EXERCISE PROMPT → Pull every line containing "collection" out of the listing below.

***** EXERCISE DATA *****

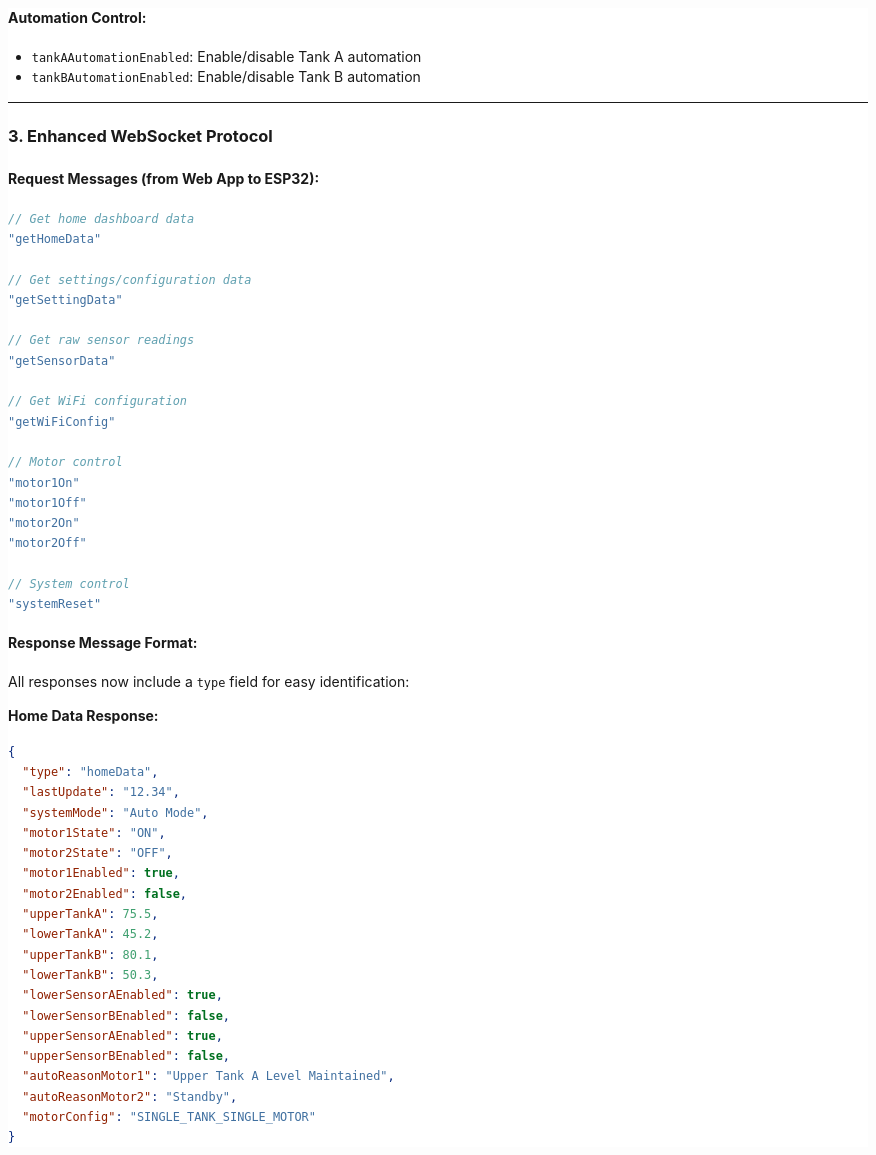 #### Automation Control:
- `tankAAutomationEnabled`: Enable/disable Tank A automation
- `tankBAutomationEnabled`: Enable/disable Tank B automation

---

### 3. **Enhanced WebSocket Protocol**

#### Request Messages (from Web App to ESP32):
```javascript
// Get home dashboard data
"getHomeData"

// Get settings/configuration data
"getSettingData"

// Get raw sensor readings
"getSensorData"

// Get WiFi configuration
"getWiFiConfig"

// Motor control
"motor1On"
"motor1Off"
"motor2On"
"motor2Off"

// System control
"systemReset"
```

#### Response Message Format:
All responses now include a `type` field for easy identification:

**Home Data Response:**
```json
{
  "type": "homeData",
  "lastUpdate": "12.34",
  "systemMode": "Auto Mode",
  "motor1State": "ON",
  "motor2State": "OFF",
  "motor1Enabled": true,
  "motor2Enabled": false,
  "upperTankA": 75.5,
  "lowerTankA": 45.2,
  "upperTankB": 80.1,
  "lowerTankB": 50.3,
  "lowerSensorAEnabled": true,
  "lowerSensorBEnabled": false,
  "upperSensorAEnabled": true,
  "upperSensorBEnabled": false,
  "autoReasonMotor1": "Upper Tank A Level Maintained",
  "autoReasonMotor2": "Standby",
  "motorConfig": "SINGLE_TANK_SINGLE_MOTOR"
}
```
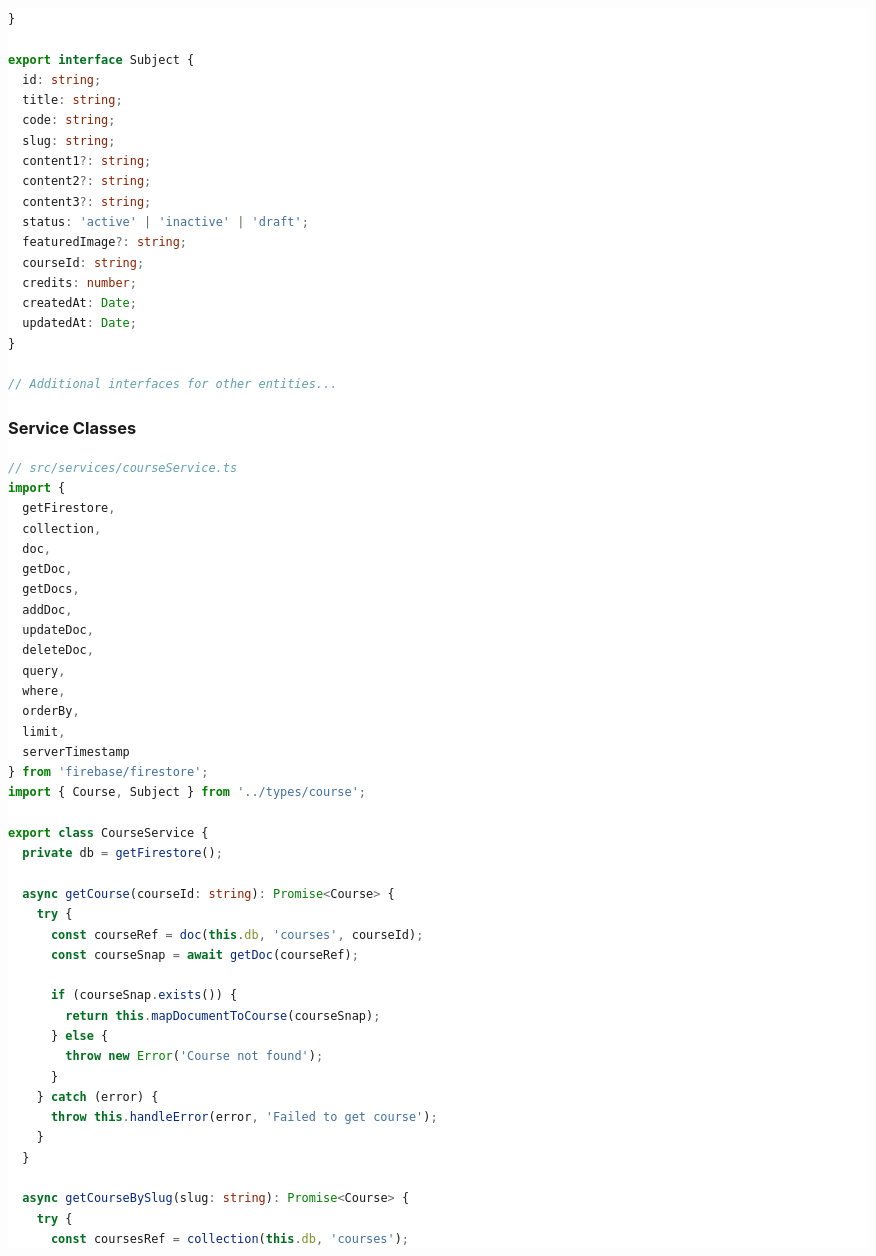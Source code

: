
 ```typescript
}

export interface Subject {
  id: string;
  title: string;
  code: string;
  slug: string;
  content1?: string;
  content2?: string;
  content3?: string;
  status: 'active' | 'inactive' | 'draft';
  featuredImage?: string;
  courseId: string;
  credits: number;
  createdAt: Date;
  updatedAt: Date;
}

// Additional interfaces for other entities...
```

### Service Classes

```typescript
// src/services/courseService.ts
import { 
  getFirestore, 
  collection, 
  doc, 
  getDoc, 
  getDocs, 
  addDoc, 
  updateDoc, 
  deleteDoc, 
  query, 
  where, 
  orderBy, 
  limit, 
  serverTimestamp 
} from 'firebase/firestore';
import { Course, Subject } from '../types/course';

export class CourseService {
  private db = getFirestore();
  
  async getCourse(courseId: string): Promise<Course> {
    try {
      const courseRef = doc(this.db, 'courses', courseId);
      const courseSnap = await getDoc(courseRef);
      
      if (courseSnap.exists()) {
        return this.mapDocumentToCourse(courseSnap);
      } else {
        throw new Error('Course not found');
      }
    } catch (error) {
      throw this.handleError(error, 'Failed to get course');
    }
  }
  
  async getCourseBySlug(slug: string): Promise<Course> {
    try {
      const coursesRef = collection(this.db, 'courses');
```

*****

COMPLETED EXERCISE →
  collection, 
      const coursesRef = collection(this.db, 'courses');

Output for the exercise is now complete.